Mein Konto
    Predator
    Kritik der FILMSTARTS-Redaktion
    4,0
    stark
    Predator
    Von Jonas Reinartz

    „If it bleeds, we can kill it." (Major Dutch Schaefer)

    Mitte der 80er Jahre in Los Angeles. In einem luxuriös ausgestatteten Fitnessstudio rackert und schwitzt einer der bekanntesten Mimen der Welt. Es ist Arnold Schwarzenegger. Mit einem schier unglaublichen, muskelbepackten Körper und einer, gelinde gesagt, übersichtlichen Anzahl an verfügbaren Gesichtsausdrücken, die allerdings enorm zu seinem eigenwilligen Charme beiträgt, hat er bis nach ganz oben geschafft. Im Klima der Ronald-Reagan-Ära, das von einer allgegenwärtigen, kontinuierlichen Angst geprägt war, kam er genau richtig, um das amerikanische Publikum in angenehmer Sicherheit zu wiegen. Wie auch sein schärfster Konkurrent, Sylvester Stallone („Rocky", „Rambo"), spielt er eher Archetypen als Charaktere, schmerzresistente Machos, die ihre Aufgabe unerschütterlich zu Ende führen. Da kann der Kinozuschauer nur seinen Hut ziehen, sich für einige Zeit mit dem machtvollen Helden identifizieren und zudem Muskelpartien bewundern, von denen er zuvor nicht einmal wusste, dass sie überhaupt existieren. Doch daran denkt Schwarzenegger gerade nicht. Ihn beschäftigt die Frage, gegen welchen übermächtigen Gegner er denn als nächstes antreten könne.
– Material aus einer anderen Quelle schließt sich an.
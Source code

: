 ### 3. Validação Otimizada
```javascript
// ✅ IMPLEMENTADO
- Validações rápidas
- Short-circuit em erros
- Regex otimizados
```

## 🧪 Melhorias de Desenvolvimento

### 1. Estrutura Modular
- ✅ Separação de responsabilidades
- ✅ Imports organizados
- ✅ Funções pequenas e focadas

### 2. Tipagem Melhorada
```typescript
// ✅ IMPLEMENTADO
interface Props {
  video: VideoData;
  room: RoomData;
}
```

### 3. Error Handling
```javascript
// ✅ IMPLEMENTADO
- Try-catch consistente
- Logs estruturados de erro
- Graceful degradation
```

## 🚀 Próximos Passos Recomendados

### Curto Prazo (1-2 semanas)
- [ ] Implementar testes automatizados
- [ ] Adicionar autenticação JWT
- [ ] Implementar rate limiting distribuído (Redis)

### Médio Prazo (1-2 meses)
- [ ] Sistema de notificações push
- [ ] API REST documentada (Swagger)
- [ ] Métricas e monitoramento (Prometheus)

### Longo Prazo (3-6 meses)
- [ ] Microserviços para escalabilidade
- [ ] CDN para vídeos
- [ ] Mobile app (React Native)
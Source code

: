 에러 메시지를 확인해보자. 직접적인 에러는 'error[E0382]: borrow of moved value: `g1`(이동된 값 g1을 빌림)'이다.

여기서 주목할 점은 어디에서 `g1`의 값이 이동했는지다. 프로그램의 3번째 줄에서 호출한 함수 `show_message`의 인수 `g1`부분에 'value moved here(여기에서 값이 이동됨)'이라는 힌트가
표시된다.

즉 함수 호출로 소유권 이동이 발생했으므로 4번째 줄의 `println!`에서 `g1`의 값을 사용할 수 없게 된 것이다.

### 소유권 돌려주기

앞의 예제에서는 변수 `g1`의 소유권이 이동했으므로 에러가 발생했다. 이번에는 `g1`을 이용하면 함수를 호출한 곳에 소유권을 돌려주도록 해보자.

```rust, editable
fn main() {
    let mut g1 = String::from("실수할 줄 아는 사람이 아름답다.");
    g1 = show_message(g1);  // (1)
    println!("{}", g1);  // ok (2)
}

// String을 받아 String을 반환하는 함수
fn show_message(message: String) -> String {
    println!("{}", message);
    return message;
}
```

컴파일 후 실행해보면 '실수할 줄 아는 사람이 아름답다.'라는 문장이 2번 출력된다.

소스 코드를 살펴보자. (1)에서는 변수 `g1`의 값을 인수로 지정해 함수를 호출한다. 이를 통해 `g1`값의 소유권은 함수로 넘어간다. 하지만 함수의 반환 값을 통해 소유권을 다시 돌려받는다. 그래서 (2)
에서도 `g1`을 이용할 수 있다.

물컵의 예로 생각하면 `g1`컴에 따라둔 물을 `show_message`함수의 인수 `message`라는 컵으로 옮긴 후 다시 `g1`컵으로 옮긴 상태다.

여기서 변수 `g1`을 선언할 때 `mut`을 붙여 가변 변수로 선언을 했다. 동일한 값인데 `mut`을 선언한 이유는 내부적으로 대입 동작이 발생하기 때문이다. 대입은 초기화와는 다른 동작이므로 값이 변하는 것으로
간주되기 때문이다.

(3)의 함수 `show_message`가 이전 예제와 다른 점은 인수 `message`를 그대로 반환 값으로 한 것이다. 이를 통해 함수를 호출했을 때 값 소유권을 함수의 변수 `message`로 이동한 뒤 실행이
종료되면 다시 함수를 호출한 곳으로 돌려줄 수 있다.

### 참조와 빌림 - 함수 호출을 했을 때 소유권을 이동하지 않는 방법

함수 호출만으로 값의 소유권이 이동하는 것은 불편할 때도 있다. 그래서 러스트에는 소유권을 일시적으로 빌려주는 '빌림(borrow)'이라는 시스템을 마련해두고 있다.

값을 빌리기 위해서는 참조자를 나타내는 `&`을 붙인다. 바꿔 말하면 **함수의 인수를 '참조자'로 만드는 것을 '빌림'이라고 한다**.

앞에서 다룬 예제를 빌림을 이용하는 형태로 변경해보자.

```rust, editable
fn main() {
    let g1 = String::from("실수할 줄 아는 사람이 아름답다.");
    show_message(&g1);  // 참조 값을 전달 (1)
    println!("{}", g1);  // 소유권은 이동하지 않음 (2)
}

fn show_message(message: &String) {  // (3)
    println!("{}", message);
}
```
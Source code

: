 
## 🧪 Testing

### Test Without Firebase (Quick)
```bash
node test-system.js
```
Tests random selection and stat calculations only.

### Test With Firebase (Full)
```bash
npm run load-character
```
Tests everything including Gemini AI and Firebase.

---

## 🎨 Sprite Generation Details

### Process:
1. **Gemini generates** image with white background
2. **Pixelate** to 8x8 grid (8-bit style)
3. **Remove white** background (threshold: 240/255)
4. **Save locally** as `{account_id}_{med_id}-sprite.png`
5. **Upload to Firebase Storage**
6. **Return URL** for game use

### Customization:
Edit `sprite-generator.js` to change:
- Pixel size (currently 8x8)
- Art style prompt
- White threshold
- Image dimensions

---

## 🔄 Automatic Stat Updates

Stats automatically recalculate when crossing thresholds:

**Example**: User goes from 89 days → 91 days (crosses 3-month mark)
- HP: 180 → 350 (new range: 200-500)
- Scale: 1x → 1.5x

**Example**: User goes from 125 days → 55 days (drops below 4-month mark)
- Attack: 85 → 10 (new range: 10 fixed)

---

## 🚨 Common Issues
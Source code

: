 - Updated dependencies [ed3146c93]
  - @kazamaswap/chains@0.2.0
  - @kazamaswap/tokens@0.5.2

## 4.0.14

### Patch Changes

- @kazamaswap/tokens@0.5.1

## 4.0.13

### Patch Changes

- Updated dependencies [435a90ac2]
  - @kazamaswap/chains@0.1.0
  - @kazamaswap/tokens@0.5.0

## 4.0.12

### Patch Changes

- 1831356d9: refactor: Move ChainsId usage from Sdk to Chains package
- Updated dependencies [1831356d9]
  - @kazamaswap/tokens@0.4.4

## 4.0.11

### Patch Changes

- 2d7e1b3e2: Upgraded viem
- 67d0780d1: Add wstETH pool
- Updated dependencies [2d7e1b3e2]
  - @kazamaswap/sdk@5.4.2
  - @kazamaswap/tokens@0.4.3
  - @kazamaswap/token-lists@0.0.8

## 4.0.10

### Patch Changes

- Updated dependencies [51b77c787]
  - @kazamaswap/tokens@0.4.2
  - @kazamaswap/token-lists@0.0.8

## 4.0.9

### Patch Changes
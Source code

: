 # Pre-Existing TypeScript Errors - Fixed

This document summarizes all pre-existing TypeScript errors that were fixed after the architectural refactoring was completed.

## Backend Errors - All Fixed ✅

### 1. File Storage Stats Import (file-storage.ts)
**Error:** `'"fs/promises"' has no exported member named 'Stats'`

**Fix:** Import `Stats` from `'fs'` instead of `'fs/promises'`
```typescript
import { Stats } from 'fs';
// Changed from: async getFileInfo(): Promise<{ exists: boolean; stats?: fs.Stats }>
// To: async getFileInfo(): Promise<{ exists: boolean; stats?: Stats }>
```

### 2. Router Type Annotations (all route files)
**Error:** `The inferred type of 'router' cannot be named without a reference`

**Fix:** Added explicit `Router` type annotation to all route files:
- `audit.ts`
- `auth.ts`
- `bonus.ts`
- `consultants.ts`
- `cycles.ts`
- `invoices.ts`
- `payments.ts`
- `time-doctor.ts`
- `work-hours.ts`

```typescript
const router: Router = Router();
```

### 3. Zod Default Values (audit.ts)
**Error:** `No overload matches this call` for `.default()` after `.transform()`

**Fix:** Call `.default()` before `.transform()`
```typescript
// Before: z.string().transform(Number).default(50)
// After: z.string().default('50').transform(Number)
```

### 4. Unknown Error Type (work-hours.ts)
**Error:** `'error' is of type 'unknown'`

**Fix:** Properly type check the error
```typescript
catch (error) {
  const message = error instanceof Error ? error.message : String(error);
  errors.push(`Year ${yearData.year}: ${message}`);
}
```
Langsam hat er sie alle durch – das übliche Fantasy-Inventar an allerlei finsteren Monstern („Conan - Der Barbar", 1982; „Conan - Der Zerstörer",1984), südamerikanische Söldner („Das Phantom Kommando", 1985) und selbst die Schergen der Russen-Mafia („Red Heat", 1986), um nur einige zu nennen. Da kann eigentlich nicht mehr viel kommen, das weiß auch der Grazer Bub. Plötzlich kommt ihm der rettende Gedanke: Ein Alien muss her! Auf der Stelle ruft er seinen Agenten an, der Rest ist (Actionfilm-)Geschichte. Ob es sich wirklich so zugetragen hat, wird sich eventuell erst nach der Lektüre der (erwartungsgemäß in den nächsten Jahren erscheinenden) Autobiographie Schwarzeneggers klären lassen. Garantiert nicht fiktiv und unbestritten ist jedoch der Kultstatus des Testosteron-durchtränkten Sci-Fi-Action-Spektakels namens „Predator" von Regisseur John McTiernan. Dessen beispielhafte, virtuose Inszenierung, Stan Winstons originelles Creature-Design und nicht zuletzt ein bestens aufgelegter Hauptdarsteller machen aus der wenig originellen Mär um einen Trupp US-Soldaten, der ins Visier eines extraterristischen Killers gerät, trotz eines stumpfsinnigen Beginns und dünner Handlung, perfektes Hochglanz-Entertainment. Zarten Gemütern sei allerdings aufgrund einiger Splattereinlagen vom Besuch im Macho-Erlebnispark abgeraten.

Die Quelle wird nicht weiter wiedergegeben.